GIVEN RECORDS below:

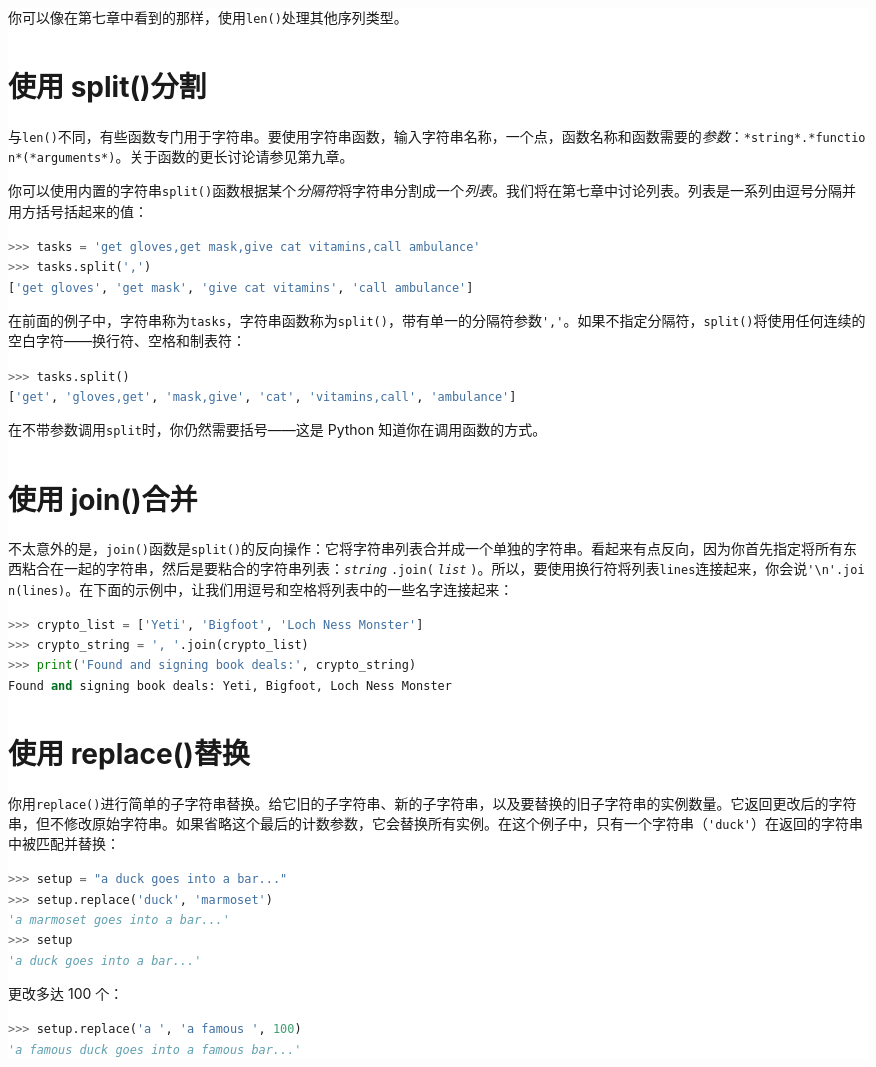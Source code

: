 你可以像在第七章中看到的那样，使用`len()`处理其他序列类型。

# 使用 split()分割

与`len()`不同，有些函数专门用于字符串。要使用字符串函数，输入字符串名称，一个点，函数名称和函数需要的*参数*：`*string*.*function*(*arguments*)`。关于函数的更长讨论请参见第九章。

你可以使用内置的字符串`split()`函数根据某个*分隔符*将字符串分割成一个*列表*。我们将在第七章中讨论列表。列表是一系列由逗号分隔并用方括号括起来的值：

```py
>>> tasks = 'get gloves,get mask,give cat vitamins,call ambulance'
>>> tasks.split(',')
['get gloves', 'get mask', 'give cat vitamins', 'call ambulance']
```

在前面的例子中，字符串称为`tasks`，字符串函数称为`split()`，带有单一的分隔符参数`','`。如果不指定分隔符，`split()`将使用任何连续的空白字符——换行符、空格和制表符：

```py
>>> tasks.split()
['get', 'gloves,get', 'mask,give', 'cat', 'vitamins,call', 'ambulance']
```

在不带参数调用`split`时，你仍然需要括号——这是 Python 知道你在调用函数的方式。

# 使用 join()合并

不太意外的是，`join()`函数是`split()`的反向操作：它将字符串列表合并成一个单独的字符串。看起来有点反向，因为你首先指定将所有东西粘合在一起的字符串，然后是要粘合的字符串列表：*`string`* `.join(` *`list`* `)`。所以，要使用换行符将列表`lines`连接起来，你会说`'\n'.join(lines)`。在下面的示例中，让我们用逗号和空格将列表中的一些名字连接起来：

```py
>>> crypto_list = ['Yeti', 'Bigfoot', 'Loch Ness Monster']
>>> crypto_string = ', '.join(crypto_list)
>>> print('Found and signing book deals:', crypto_string)
Found and signing book deals: Yeti, Bigfoot, Loch Ness Monster
```

# 使用 replace()替换

你用`replace()`进行简单的子字符串替换。给它旧的子字符串、新的子字符串，以及要替换的旧子字符串的实例数量。它返回更改后的字符串，但不修改原始字符串。如果省略这个最后的计数参数，它会替换所有实例。在这个例子中，只有一个字符串（`'duck'`）在返回的字符串中被匹配并替换：

```py
>>> setup = "a duck goes into a bar..."
>>> setup.replace('duck', 'marmoset')
'a marmoset goes into a bar...'
>>> setup
'a duck goes into a bar...'
```

更改多达 100 个：

```py
>>> setup.replace('a ', 'a famous ', 100)
'a famous duck goes into a famous bar...'
```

End of GIVEN RECORDS.

WHAT YOU ARE ASKED TO DO:
Copy every line from the material in which the word "Monster" can be found.

RESULT:
>>> crypto_list = ['Yeti', 'Bigfoot', 'Loch Ness Monster']
Found and signing book deals: Yeti, Bigfoot, Loch Ness Monster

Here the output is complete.